Personal information
- Born: 15 November 1996 (age 29)

Sport
- Sport: Athletics
- Event: High jump

Achievements and titles
- Personal best(s): High jump: 2.30 m (Hustopeče, 2026)

= Naoto Hasegawa =

Japanese high jumper (born 1996)

Naoto Hasegawa (born 15 November 1996) is a Japanese high jumper. He competed for Japan at the 2023 World Athletics Championships and the 2025 World Athletics Indoor Championships.

==Biography==
In 2018, Hasegawa won the Japanese Intercollegiate Championships with a jump of 2.18 meters. In 2019, his first year with Niigata Albirex RC, he broke the Nigata prefecture record by 1 centimetre with a jump of 2.25 meters, breaking a record that had stood for 28 years. He finished in a tie for second place at the Japanese Athletics Championships in October 2020.

Hasegawa was selected to represent Japan and cleared 2.23 metres to place fourth at the 2023 Asian Athletics Championships in Bangkok in July 2023. He subsequently represented Japan at the 2023 World Athletics Championships in Budapest, Hungary in August 2023, but did not progress from the qualifying heats.

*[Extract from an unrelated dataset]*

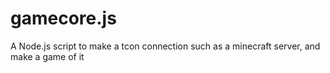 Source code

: # gamecore.js
A Node.js script to make a tcon connection such as a minecraft server, and make a game of it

Hasegawa competed for Japan at the 2025 World Athletics Indoor Championships in Nanjing, China in March 2025, placing seventh overall with a successful clearance of 2.20 metres.

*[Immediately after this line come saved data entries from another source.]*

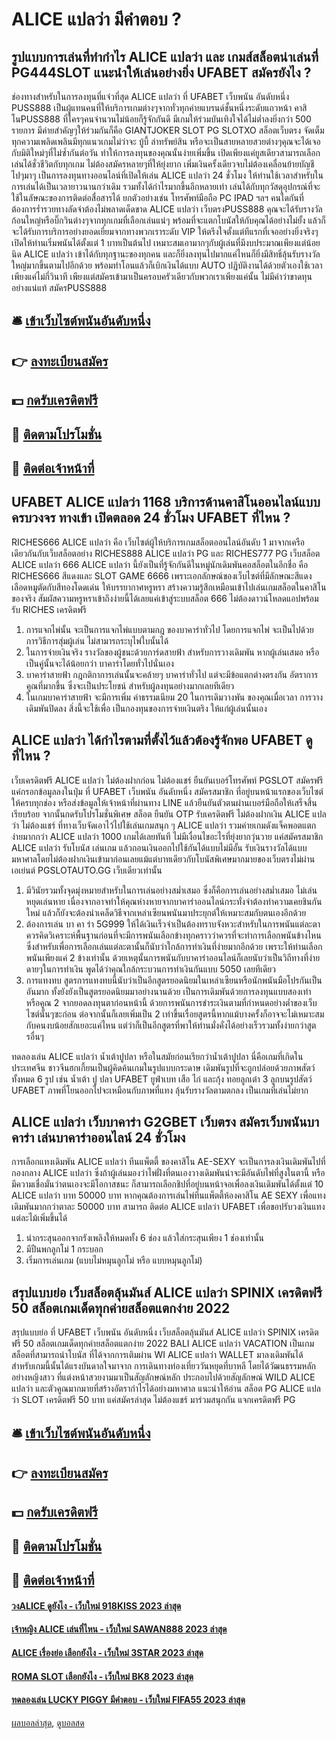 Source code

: # ALICE แปลว่า มีคำตอบ ?
## รูปแบบการเล่นที่ทำกำไร ALICE แปลว่า และ เกมส์สล็อตน่าเล่นที่ PG444SLOT แนะนำให้เล่นอย่างยิ่ง UFABET สมัครยังไง ?
ช่องทางสำหรับในการลงทุนที่แจ๋วที่สุด ALICE แปลว่า ที่ UFABET เว็บพนัน อันดับหนึ่ง PUSS888 เป็นผู้แทนคนที่ให้บริการเกมต่างๆจากทั่วทุกค่ายแบรนด์ชั้นหนึ่งระดับแถวหน้า คาสิโนPUSS888 ที่ใครๆคนจำนวนไม่น้อยก็รู้จักกันดี มีเกมให้ร่วมบันเทิงใจได้ไม่ต่ำลงยิ่งกว่า 500 รายการ มีค่ายสำคัญๆให้ร่วมกันก็คือ GIANTJOKER SLOT PG SLOTXO สล็อตเว็บตรง จัดเต็มทุกความเพลิดเพลินมีทุกแนวเกมไม่ว่าจะ บู้บี้ ล่าทรัพย์สิน หรือจะเป็นสายหลายสวยต่างๆคุณจะได้เจอกับมิติใหม่ๆที่ไม่ซ้ำกันต่อวัน ทำให้การลงทุนของคุณนั้นง่ายเพิ่มขึ้น เปิดเพียงแค่ยูสเดียวสามารถเลือกเล่นได้ชั่วชีวิตกับทุกเกม ไม่ต้องสมัครหลายๆที่ให้ยุ่งยาก เพิ่มเงินครั้งเดียวจบไม่ต้องเคลื่อนย้ายบัญชีไปๆมาๆ เป็นการลงทุนทางออนไลน์ที่เปิดให้เล่น ALICE แปลว่า 24 ชั่วโมง ให้ท่านใช้เวลาสำหรับในการเล่นได้เป็นเวลายาวนานกว่าเดิม รวมทั้งได้กำไรมากขึ้นอีกหลายเท่า เล่นได้กับทุกวัสดุอุปกรณ์ที่จะใช้ในลัษณะของการติดต่อสื่อสารได้ ยกตัวอย่างเช่น โทรศัพท์มือถือ PC IPAD ฯลฯ คนใดกันที่ต้องการร่ำรวยทางลัดจำต้องไม่พลาดเด็ดขาด ALICE แปลว่า เว็บตรงPUSS888 คุณจะได้รับรางวัลก้อนใหญ่หรือบิ๊กวินต่างๆจากทุกเกมที่เลือกเล่นแน่ๆ พร้อมที่จะแตกโบนัสให้กับคุณได้อย่างไม่ยั้ง แล้วก็จะได้รับการบริการอย่างยอดเยี่ยมจากทางพวกเราระดับ VIP ให้ตรึงใจตั้งแต่ทีแรกที่เจออย่างยิ่งจริงๆ เปิดให้ท่านเริ่มพนันได้ตั้งแต่ 1 บาทเป็นต้นไป เหมาะสมเอามากๆกับผู้เล่นที่มีงบประมาณเพียงแต่น้อยนิด ALICE แปลว่า เข้าได้กับทุกฐานะของทุกคน และก็ยิ่งลงทุนไปมากแค่ไหนก็ยิ่งมีสิทธิ์ลุ้นรับรางวัลใหญ่มากขึ้นตามไปอีกด้วย พร้อมทำโอนแล้วก็เบิกเงินได้แบบ AUTO ปฏิบัติงานได้ด้วยตัวเองใช้เวลาเพียงแค่ไม่กี่วินาที เพียงแต่สมัครเข้ามาเป็นครอบครัวเดียวกับพวกเราเพียงแค่นั้น ไม่มีคำว่าขาดทุนอย่างแน่แท้ สมัครPUSS888

## 🛎 [เข้าเว็บไซต์พนันอันดับหนึ่ง](https://bit.ly/3SdLNi2)
## 👉 [ลงทะเบียนสมัคร](https://bit.ly/3SdLNi2)
## 💵 [กดรับเครดิตฟรี](https://bit.ly/3dyRKHj)
## 👑 [ติดตามโปรโมชั่น](https://bit.ly/3dyRKHj)
## 📱 [ติดต่อเจ้าหน้าที่](https://bit.ly/3dyRKHj)

## UFABET ALICE แปลว่า 1168 บริการด้านคาสิโนออนไลน์แบบครบวงจร ทางเข้า เปิดตลอด 24 ชั่วโมง UFABET ที่ไหน ?
RICHES666 ALICE แปลว่า คือ เว็บไซต์ผู้ให้บริการเกมสล็อตออนไลน์อันดับ 1 มาจากเครือเดียวกันกับเว็บสล็อตอย่าง RICHES888 ALICE แปลว่า PG และ RICHES777 PG เว็บสล็อต ALICE แปลว่า 666 ALICE แปลว่า นี้ยังเป็นที่รู้จักกันดีในหมู่นักเดิมพันคอสล็อตในอีกชื่อ คือ RICHES666 สีแดงและ SLOT GAME 6666 เพราะเอกลักษณ์ของเว็บไซต์ที่มีลักษณะสีแดงเลือดหมูตัดกับสีทองโดดเด่น ให้บรรยากาศหรูหรา สร้างความรู้สึกเหมือนเข้าไปเล่นเกมสล็อตในคาสิโนของจริง สัมผัสความหรูหราเข้าถึงง่ายนี้ได้เลยแค่เข้าสู่ระบบสล็อต 666 ไม่ต้องดาวน์โหลดแอปพร้อมรับ RICHES เครดิตฟรี
1. การแจกไพ่นั้น จะเป็นการแจกไพ่แบบตามกฎ ของบาคาร่าทั่วไป โดยการแจกไพ่ จะเป็นไปด้วย การวิธีการสุ่มผู้เล่น ไม่สามารถระบุไพ่ใบนั้นได้
2. ในการจ่ายเงินจริง รางวัลของผู้ชนะด้วยการ์ดสายฟ้า สำหรับการวางเดิมพัน หากผู้เล่นเสมอ หรือเป็นคู่นั้นจะได้น้อยกว่า บาคาร่าโดยทั่วไปนั่นเอง
3. บาคาร่าสายฟ้า กฎกติกาการเล่นนั้นจะคล้ายๆ บาคาร่าทั่วไป แต่จะมีข้อแตกต่างตรงกัน อัตราการคูณที่มากขึ้น ซึ่งจะเป็นประโยชน์ สำหรับผู้ลงทุนอย่างมากเลยทีเดียว
4. ในเกมบาคาร่าสายฟ้า จะมีการเพิ่ม ค่าธรรมเนียม 20 ในการเดิมวางพัน ของคุณเมื่อเวลา การวางเดิมพันปิดลง สิ่งนี้จะใช้เพื่อ เป็นกองทุนของการจ่ายเงินตริง ให้แก่ผู้เล่นนั้นเอง

## ALICE แปลว่า ได้กำไรตามที่ตั้งไว้แล้วต้องรู้จักพอ UFABET ดูที่ไหน ?
เว็บเครดิตฟรี ALICE แปลว่า ไม่ต้องฝากก่อน ไม่ต้องแชร์ ยืนยันเบอร์โทรศัพท์ PGSLOT สมัครฟรี แค่กรอกข้อมูลลงในปุ่ม ที่ UFABET เว็บพนัน อันดับหนึ่ง สมัครสมาชิก ที่อยู่บนหน้าแรกของเว็บไซต์ให้ครบทุกช่อง หรือส่งข้อมูลให้เจ้าหน้าที่ผ่านทาง LINE แล้วยืนยันตัวตนผ่านเบอร์มือถือให้เสร็จสิ้นเรียบร้อย จากนั้นกดรับโปรโมชั่นพิเศษ สล็อต ยืนยัน OTP รับเครดิตฟรี ไม่ต้องฝากเงิน ALICE แปลว่า ไม่ต้องแชร์ ที่ทางเว็บจัดเอาไว้ไปใช้เล่นเกมสนุก ๆ ALICE แปลว่า รวมค่ายเกมดังแจ็คพอตแตกง่ายมากกว่า ALICE แปลว่า 1000 เกมได้เลยทันที ไม่มีเงื่อนไขอะไรที่ยุ่งยากวุ่นวาย แค่สมัครสมาชิก ALICE แปลว่า รับโบนัส เล่นเกม แล้วถอนเงินออกไปใช้กันได้แบบไม่มีอั้น รับเงินรางวัลได้แบบมหาศาลโดยไม่ต้องฝากเงินเข้ามาก่อนเลยแม้แต่บาทเดียวกับโบนัสพิเศษมากมายของเว็บตรงไม่ผ่านเอเย่นต์ PGSLOTAUTO.GG เว็บเดียวเท่านั้น
1. มีวินัยรวมทั้งจุดมุ่งหมายสำหรับในการเล่นอย่างสม่ำเสมอ ซึ่งก็คือการเล่นอย่างสม่ำเสมอ ไม่เล่นหยุดเล่นหาย เนื่องจากอาจทำให้คุณห่างหายจากบาคาร่าออนไลน์กระทั่งจำต้องทำความเคยชินกันใหม่ แล้วก็ยังจะต้องนำเคล็ดวิธีจากเหล่าเซียนพนันมาประยุกต์ให้เหมาะสมกับตนเองอีกด้วย
2. ต้องการเล่น บา คา ร่า 5G999 ให้ได้เงินเร็วจำเป็นต้องทราบจังหวะสำหรับในการพนันแต่ละตา ควรคิดวิเคราะห์พื้นฐานก่อนที่จะมีการพนันเลือกข้างทุกคราวว่าควรที่จะทำการเลือกพนันข้างไหน ซึ่งสำหรับเพื่อการเลือกเล่นแต่ละตานั้นก็นับว่าใกล้การทำเงินที่ง่ายมากอีกด้วย เพราะให้ท่านเลือกพนันเพียงแค่ 2 ข้างเท่านั้น ด้วยเหตุนั้นการพนันกับบาคาร่าออนไลน์ก็เลยนับว่าเป็นวิถีทางที่ง่ายดายๆในการทำเงิน พูดได้ว่าคุณใกล้กระบวนการทำเงินกันแบบ 5050 เลยทีเดียว
3. การแทงทบ สูตรการแทงทบนี้นับว่าเป็นอีกสูตรยอดนิยมในเหล่าเซียนหรือนักพนันมือโปรกันเป็นอันมาก ทั้งยังยังเป็นสูตรยอดนิยมมาอย่างนานด้วย เป็นการเดิมพันด้วยการลงทุนแบบสองเท่า หรือคูณ 2 จากยอดลงทุนตาก่อนหน้านี้ ด้วยการพนันการชำระเงินตามที่กำหนดอย่างต่ำของเว็บไซต์นั้นๆซะก่อน ต่อจากนั้นก็เลยเพิ่มเป็น 2 เท่าขึ้นเรื่อยสูตรนี้หากแม้บางครั้งก็อาจจะไม่เหมาะสมกับคนงบน้อยสักเยอะแค่ไหน แต่ว่าก็เป็นอีกสูตรที่พาให้ท่านมั่งคั่งได้อย่างเร็วรวมทั้งง่ายกว่าสูตรอื่นๆ

ทดลองเล่น ALICE แปลว่า น้ำเต้าปูปลา หรือในสมัยก่อนเรียกว่าน้ำเต้าปูปลา นี่คือเกมที่เกิดในประเทศจีน ชาวจีนฮกเกี้ยนเป็นผู้คิดค้นเกมในรูปแบบกระดาษ เดิมพันรูปที่จะถูกปล่อยด้วยภาพสัตว์ทั้งหมด 6 รูป เช่น น้ำเต้า ปู ปลา UFABET ยูฟ่าเบท เสือ ไก่ และกุ้ง ทอยลูกเต๋า 3 ลูกบนรูปสัตว์ UFABET ภาพที่โยนออกไปจะเหมือนกับภาพที่แทง ลุ้นรับรางวัลตามตกลง เป็นเกมที่เล่นไม่ยาก

## ALICE แปลว่า เว็บบาคาร่า G2GBET เว็บตรง สมัครเว็บพนันบาคาร่า เล่นบาคาร่าออนไลน์ 24 ชั่วโมง
การเลือกแทงเดิมพัน ALICE แปลว่า ทีนแพ็ตตี้ ของคาสิโน AE-SEXY จะเป็นการลงเงินเดิมพันไปที่กองกลาง ALICE แปลว่า ซึ่งถ้าผู้เล่นมองว่าไพ่ฝั่งที่ตนเองวางเดิมพันน่าจะมีอันดับไพ่ที่สูงในตานี้ หรือมีความเชื่อมั่นว่าตนเองจะมีโอกาสชนะ ก็สามารถเลือกชิปที่อยู่บนหน้าจอเพื่อลงเงินเดิมพันได้ตั้งแต่ 10 ALICE แปลว่า บาท 50000 บาท
หากคุณต้องการเล่นไพ่ทีนแพ็ตตี้ห้องคาสิโน AE SEXY เพื่อแทงเดิมพันมากกว่าตาละ 50000 บาท สามารถ ติดต่อ ALICE แปลว่า UFABET เพื่อขอปรับวงเงินแทงแต่ละไม้เพิ่มขึ้นได้
1. นำกระสุนออกจากรังเพลิงให้หมดทั้ง 6 ช่อง แล้วใส่กระสุนเพียง 1 ช่องเท่านั้น
2. มีปืนพกลูกโม่ 1 กระบอก
3. เริ่มการเล่นเกม (แบบไม่หมุนลูกโม่ หรือ แบบหมุนลูกโม่)

## สรุปแบบย่อ เว็บสล็อตลุ้นมันส์ ALICE แปลว่า SPINIX เครดิตฟรี 50 สล็อตเกมเด็ดทุกค่ายสล็อตแตกง่าย 2022
สรุปแบบย่อ ที่ UFABET เว็บพนัน อันดับหนึ่ง เว็บสล็อตลุ้นมันส์ ALICE แปลว่า SPINIX เครดิตฟรี 50 สล็อตเกมเด็ดทุกค่ายสล็อตแตกง่าย 2022 BALI ALICE แปลว่า VACATION เป็นเกมสล็อตที่สามารถนำโบนัส ที่ได้จากการเติมผ่าน WI ALICE แปลว่า WALLET มาลงเดิมพันได้ สำหรับเกมนี้นั้นได้แรงบันดาลใจมาจาก การเดินทางท่องเที่ยววันหยุดที่บาหลี โดยได้วัฒนธรรมหลักอย่างหญิงสาว ที่แต่งหน้าสวยงามมาเป็นสัญลักษณ์หลัก ประกอบไปด้วยสัญลักษณ์ WILD ALICE แปลว่า และตัวคูณมากมายที่สร้างอัตรากำไรได้อย่างมหาศาล
แนะนำให้อ่าน สล็อต PG ALICE แปลว่า SLOT เครดิตฟรี 50 บาท แค่สมัครล่าสุด ไม่ต้องแชร์ มาร่วมสนุกกัน แจกเครดิตฟรี PG

## 🛎 [เข้าเว็บไซต์พนันอันดับหนึ่ง](https://bit.ly/3SdLNi2)
## 👉 [ลงทะเบียนสมัคร](https://bit.ly/3SdLNi2)
## 💵 [กดรับเครดิตฟรี](https://bit.ly/3dyRKHj)
## 👑 [ติดตามโปรโมชั่น](https://bit.ly/3dyRKHj)
## 📱 [ติดต่อเจ้าหน้าที่](https://bit.ly/3dyRKHj)

#### [วงALICE ดูยังไง - เว็บใหม่ 918KISS 2023 ล่าสุด](https://atom.io/themes/วงalice%20ดูยังไง%20-%20เว็บใหม่%20918kiss%202023%20ล่าสุด)
#### [เจ้าหญิง ALICE เล่นที่ไหน - เว็บใหม่ SAWAN888 2023 ล่าสุด](https://atom.io/themes/เจ้าหญิง%20alice%20เล่นที่ไหน%20-%20เว็บใหม่%20sawan888%202023%20ล่าสุด)
#### [ALICE เรื่องย่อ เลือกยังไง - เว็บใหม่ 3STAR 2023 ล่าสุด](https://atom.io/themes/alice%20เรื่องย่อ%20เลือกยังไง%20-%20เว็บใหม่%203star%202023%20ล่าสุด)
#### [ROMA SLOT เลือกยังไง - เว็บใหม่ BK8 2023 ล่าสุด](https://atom.io/themes/roma%20slot%20เลือกยังไง%20-%20เว็บใหม่%20bk8%202023%20ล่าสุด)
#### [ทดลองเล่น LUCKY PIGGY มีคำตอบ - เว็บใหม่ FIFA55 2023 ล่าสุด](https://atom.io/themes/ทดลองเล่น%20lucky%20piggy%20มีคำตอบ%20-%20เว็บใหม่%20fifa55%202023%20ล่าสุด)

[ผลบอลล่าสุด](https://siamsport.tv "ผลบอลล่าสุด"), [ดูบอลสด](https://siamsport.tv/ดูบอลสด "ดูบอลสด")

Hasegawa cleared 2.23 metres to place fourth at the 2025 Asian Athletics Championships in Gumi, South Korea in May 2025. In July 2025, he set a new personal best of 2.27 metres whilst competing in Nagaoka, Japan. That month, he finished third at the Japanese Athletics Championships. The following month, he equalled his personal best to win the high jump competition at the Istvan Gyulai Memorial, on a World Athletics Continental Tour Gold meeting, in Budapest, Hungary.

Hasegawa set a new personal best of 2.30 metres in Hustopeče in February 2026. In March 2026, he was selected for the 2026 World Athletics Indoor Championships in Poland, placing eleventh overall.

==Personal life==
He attended Shibata Chuo High School in Nigata before later attending Niigata University of Health and Welfare.